For most of us, Thanksgiving gives rise to some of the best memories of childhood, perhaps because the day is not complicated by the dramatic rituals and more profound emotions of other holidays. For my family in Georgia and South Carolina, Thanksgiving was the occasion when all my aunts and uncles and all my cousins would gather in Ninety-Six, South Carolina (there is a story in the name Ninety-Six, but nobody seems sure what it is), in the home my maternal grandfather had built in 1910.
In those days before Mr. Frank (as even his children called him) died in 1964 and my grandmother, Miss Bert, moved to be near us in Georgia, my uncles were still young and full of wit and energy and laughter. My mother was the oldest in her family and she had married late, so my cousins were all within two or three years of my sister and me. They differed from my friends back in Georgia in being bound to me by blood kinship, an inner likeness difficult to parse. My aunts were young, beautiful, charming. My mother’s brothers had fought in World War II, one in the European Theater, two in the Pacific; her brother-in-law Jimmy had been a tail gunner on a B-24 over France and Germany.
But memories of war never came to the table. It never occurred to me at the time to think what my grandmother most have undergone with all three of her sons in the war at the same time. One of them was almost killed when his Jeep ran over a mine, another was convalescing from injuries when he met his future wife in Australia, and a third contracted malaria early in the war (I think on Guadalcanal) and suffered with it for years afterward. What my grandparents had to be thankful for on those occasions moves me now almost to heartache. What we have to be thankful for to those generations before us can never be overstated.

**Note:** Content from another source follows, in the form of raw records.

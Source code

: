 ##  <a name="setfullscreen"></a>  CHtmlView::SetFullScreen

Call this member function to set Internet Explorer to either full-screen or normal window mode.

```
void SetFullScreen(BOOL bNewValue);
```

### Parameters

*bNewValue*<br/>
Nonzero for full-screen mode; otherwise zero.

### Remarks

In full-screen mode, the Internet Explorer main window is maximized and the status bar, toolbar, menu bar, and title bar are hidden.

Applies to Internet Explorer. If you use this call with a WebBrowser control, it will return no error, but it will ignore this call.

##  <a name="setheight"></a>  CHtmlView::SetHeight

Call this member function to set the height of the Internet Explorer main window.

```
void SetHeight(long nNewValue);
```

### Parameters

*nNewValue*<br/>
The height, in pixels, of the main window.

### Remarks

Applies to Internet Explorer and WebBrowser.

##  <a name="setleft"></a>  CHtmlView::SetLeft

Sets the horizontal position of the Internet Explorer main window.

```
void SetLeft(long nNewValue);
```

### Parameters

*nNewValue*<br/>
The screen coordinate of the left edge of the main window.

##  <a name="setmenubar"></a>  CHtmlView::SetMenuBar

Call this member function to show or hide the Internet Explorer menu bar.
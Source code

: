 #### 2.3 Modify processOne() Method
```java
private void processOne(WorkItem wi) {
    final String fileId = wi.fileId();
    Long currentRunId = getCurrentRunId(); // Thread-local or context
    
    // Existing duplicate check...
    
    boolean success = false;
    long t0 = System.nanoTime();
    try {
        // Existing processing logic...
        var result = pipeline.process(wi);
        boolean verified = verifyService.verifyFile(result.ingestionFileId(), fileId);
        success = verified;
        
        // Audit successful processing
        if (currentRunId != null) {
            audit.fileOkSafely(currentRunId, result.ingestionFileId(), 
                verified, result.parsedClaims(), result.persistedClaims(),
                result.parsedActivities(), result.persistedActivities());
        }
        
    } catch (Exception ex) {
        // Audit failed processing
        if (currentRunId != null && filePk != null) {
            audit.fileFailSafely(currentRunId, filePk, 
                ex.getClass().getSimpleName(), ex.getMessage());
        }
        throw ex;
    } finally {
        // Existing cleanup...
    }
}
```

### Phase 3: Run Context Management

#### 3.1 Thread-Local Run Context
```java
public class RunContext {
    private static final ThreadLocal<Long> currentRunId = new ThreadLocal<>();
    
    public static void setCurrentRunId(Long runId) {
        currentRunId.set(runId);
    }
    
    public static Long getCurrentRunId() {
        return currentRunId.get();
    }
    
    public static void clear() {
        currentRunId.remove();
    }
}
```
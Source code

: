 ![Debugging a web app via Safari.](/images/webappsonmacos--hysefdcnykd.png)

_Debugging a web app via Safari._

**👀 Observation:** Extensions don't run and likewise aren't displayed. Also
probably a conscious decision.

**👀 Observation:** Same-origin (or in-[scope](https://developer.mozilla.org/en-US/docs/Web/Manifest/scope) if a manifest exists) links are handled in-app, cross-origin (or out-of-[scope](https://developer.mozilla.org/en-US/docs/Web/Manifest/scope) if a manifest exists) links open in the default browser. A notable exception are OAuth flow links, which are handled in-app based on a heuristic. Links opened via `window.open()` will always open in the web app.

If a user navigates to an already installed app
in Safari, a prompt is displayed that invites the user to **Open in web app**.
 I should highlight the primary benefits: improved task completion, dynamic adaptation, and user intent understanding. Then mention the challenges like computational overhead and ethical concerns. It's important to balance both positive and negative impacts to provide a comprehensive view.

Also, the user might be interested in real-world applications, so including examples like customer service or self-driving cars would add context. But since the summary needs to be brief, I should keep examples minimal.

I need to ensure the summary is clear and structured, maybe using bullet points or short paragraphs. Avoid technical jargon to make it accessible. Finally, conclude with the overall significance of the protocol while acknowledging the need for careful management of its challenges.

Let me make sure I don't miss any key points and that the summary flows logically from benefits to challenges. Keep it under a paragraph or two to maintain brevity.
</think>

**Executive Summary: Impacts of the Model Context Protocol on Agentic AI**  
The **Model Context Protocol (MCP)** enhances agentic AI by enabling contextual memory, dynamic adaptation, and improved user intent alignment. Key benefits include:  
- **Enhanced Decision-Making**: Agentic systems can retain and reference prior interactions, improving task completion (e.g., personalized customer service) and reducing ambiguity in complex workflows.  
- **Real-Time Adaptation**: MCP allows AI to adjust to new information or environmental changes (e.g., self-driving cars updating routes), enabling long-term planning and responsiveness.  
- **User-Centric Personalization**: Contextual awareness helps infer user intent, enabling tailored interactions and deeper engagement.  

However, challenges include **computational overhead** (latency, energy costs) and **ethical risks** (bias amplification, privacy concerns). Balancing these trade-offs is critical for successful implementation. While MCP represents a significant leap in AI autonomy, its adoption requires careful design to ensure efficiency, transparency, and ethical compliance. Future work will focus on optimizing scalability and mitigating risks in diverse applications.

As for the cousins in those days, “Time let us play and be/Golden in the mercy of his means,” as Dylan Thomas puts it. As far as we knew, we were participants in a big family comedy. Uncle Jimmy (the tail gunner), who had married my mother’s much younger sister Sally, was the only one who had attended the University of South Carolina, whereas all my mother’s brothers had gone to Clemson, and the rivalry was loud and jocular. With the dishes prepared by my grandmother, my mother, and my aunts, we would feast on turkey and dressing and sweet potatoes and beans (real Southern ones, cooked with onions and bacon) and my grandmother’s sweet rolls and who knows what else? Then would come the exaggerated groaning, the belly-patting, and the entirely hypocritical show of reluctance to eat pecan or apple pie with their homemade crusts and their mounds of vanilla ice cream. We would eat early, and the afternoon would be open for play outside in the yard or the woods behind my grandparents’ house before the leave-taking. Everyone lived close enough to be home in two or three hours.
My cousins are my age, but most of our vivid parents and aunts and uncles have died, some long ago. My mother died at 101 six years ago tomorrow, on Thanksgiving Day. I think of her America now, and I know that we have not lost it entirely, even in the divisions of our age and the scattering that so often characterizes our families today. I am thankful that my wife and I have been able to give some such memories to our own children and grandchildren. Our far-flung married children are now continuing the old traditions, and there will be gatherings and reunions tomorrow. Here in Lander, my wife and I, like many others on the faculty and staff, will host students who live too far away to get home over this brief holiday. We will give thanks for the many blessings of God to all of us as individuals and as citizens of a nation still envied around the world for its liberty and prosperity. We will give thanks, as always, for our privilege as beneficiaries of the great gift of our faith in Jesus Christ and the hope of salvation.
My gratitude to our founders (Bishop David Ricken, Dr. Robert Carlson, and Fr. Simeon Cook), our faculty, and our staff is deep, and I know that I speak for all of us here at Wyoming Catholic College in expressing our thanks to the parents who send their children into our care, to the donors who support our endeavors, and to all the friends who make our work possible in ways too numerous to count.